Il propose donc le texte suivant que, espère-t-il, pourra être accepté par les pays dont la législation repose sur la notion d'ordre public ; ce texte tient compte de la distinction établie avec beaucoup de compétence par le représentant d'Israël entre les divers motifs d'expulsion :

« Les Etats contractants n'expulseront un réfugié résidant régulièrement sur leur territoire que pour des raisons définies par la loi, se rapportant à la sécurité nationale ou fondées sur la perpétration d'actes illégaux ».

Cette formule permettrait d'expulser un réfugié qui aurait commis un crime grave mais ne viserait pas ce que le représentant d'Israël a appelé les « cas sociaux ».

Le PRESIDENT déclare que les mots « ou fondées sur la perpétration d'actes illégaux » ne le satisfont pas entièrement. Le fait de circuler de circuler à bicyclette du côté interdit de la chaussée constitue un acte illégal tout comme le plus grave des crimes. Il vaudrait peut-être mieux remplacer l'expression « ordre public » par « sécurité publique », terme vague également, qui ne viserait pas les cas extrêmes pour les deux parties, mais n'engloberait pas à la fois, comme le fait la rédaction proposée par le représentant des Etats-Unis, les délits extrêmement graves et les peccadilles, ce qui autoriserait l'expulsion d'un réfugié qui aurait commis le plus léger délit.

M. WEIS (Organisation internationale pour les réfugiés) croyait que le représentant des Etats-Unis avait proposé de combiner son texte et celui de l'article 9 du projet de Pacte relatif aux droits de l'homme, où il est prévu qu'un réfugié ne peut être expulsé que pour des délits reconnus comme constituant des motifs d'expulsion. Il est peur probable que le fait de circuler à bicyclette sur un trottoir puisse constituer, dans un pays quelconque, un motif légal d'expulsion.

M. HENKIN (Etats-Unis d'Amérique) regrette de n'avoir pas précisé davantage sa pensée : il ne voulait nullement dire, bien entendu, que n'importe quel délit constituerait un motif d'expulsion. Il voulait, au contraire, apporter une double garantie en stipulant, d'abord que les motifs d'expulsion doivent être des motif reconnus valables par la loi, et ensuite, que ce texte ne vise pas les personnes dont le cas relève de la législation sociale.

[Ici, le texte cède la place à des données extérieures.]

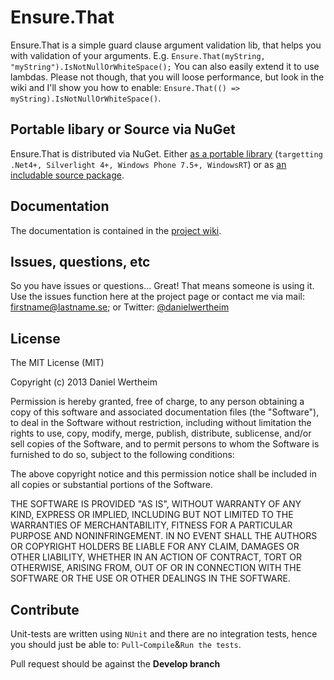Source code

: # Ensure.That
Ensure.That is a simple guard clause argument validation lib, that helps you with validation of your arguments. E.g. `Ensure.That(myString, "myString").IsNotNullOrWhiteSpace();` You can also easily extend it to use lambdas. Please not though, that you will loose performance, but look in the wiki and I'll show you how to enable: `Ensure.That(() => myString).IsNotNullOrWhiteSpace()`.

## Portable libary or Source via NuGet #
Ensure.That is distributed via NuGet. Either [as a portable library](http://nuget.org/packages/ensure.that) (`targetting .Net4+, Silverlight 4+, Windows Phone 7.5+, WindowsRT`) or as [an includable source package](http://nuget.org/packages/ensure.that.source).

## Documentation ##
The documentation is contained in the [project wiki](https://github.com/danielwertheim/ensure.that/wiki).

## Issues, questions, etc ##
So you have issues or questions... Great! That means someone is using it. Use the issues function here at the project page or contact me via mail: firstname@lastname.se; or Twitter: [@danielwertheim](https://twitter.com/danielwertheim)

## License ##
The MIT License (MIT)

Copyright (c) 2013 Daniel Wertheim

Permission is hereby granted, free of charge, to any person obtaining a copy of this software and associated documentation files (the "Software"), to deal in the Software without restriction, including without limitation the rights to use, copy, modify, merge, publish, distribute, sublicense, and/or sell copies of the Software, and to permit persons to whom the Software is furnished to do so, subject to the following conditions:

The above copyright notice and this permission notice shall be included in all copies or substantial portions of the Software.

THE SOFTWARE IS PROVIDED "AS IS", WITHOUT WARRANTY OF ANY KIND, EXPRESS OR IMPLIED, INCLUDING BUT NOT LIMITED TO THE WARRANTIES OF MERCHANTABILITY, FITNESS FOR A PARTICULAR PURPOSE AND NONINFRINGEMENT. IN NO EVENT SHALL THE AUTHORS OR COPYRIGHT HOLDERS BE LIABLE FOR ANY CLAIM, DAMAGES OR OTHER LIABILITY, WHETHER IN AN ACTION OF CONTRACT, TORT OR OTHERWISE, ARISING FROM, OUT OF OR IN CONNECTION WITH THE SOFTWARE OR THE USE OR OTHER DEALINGS IN THE SOFTWARE.

## Contribute
Unit-tests are written using `NUnit` and there are no integration tests, hence you should just be able to: `Pull`-`Compile`&`Run the tests`.

Pull request should be against the **Develop branch**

En ce qui concerne la proposition du Président, l'orateur précise qu'aux Etats-Unis d'Amérique, la notion de « sécurité publique » est étroitement liée à celle de « sécurité nationale », et ne peut par conséquent englober des délits, même aussi graves que le vol.

Le PRESIDENT pense que la formule proposée par le représentant des Etats-Unis rendrait toute expulsion impossible dans certains pays. D'un autre côté, dans les pays où les expulsions sont du ressort exclusif du Ministre de la Justice ou de l'autorité équivalente, et où il a aucune autre disposition juridique, un réfugié faisant l'objet d'un arrêté d'expulsion n'aurait absolument aucun recours. Dans les pays où les expulsions n'accompagnent pas automatiquement divers châtiments, le Ministre de la Justice doit décider dans chaque cas particulier si le châtiment d'un crime doit être doublé de l'expulsion.

M. HERMENT (Belgique) fait remarquer qu'en Belgique, l'expulsion est un pouvoir du roi, et que la loi ne spécifie pas dans quels cas il doit y avoir expulsion.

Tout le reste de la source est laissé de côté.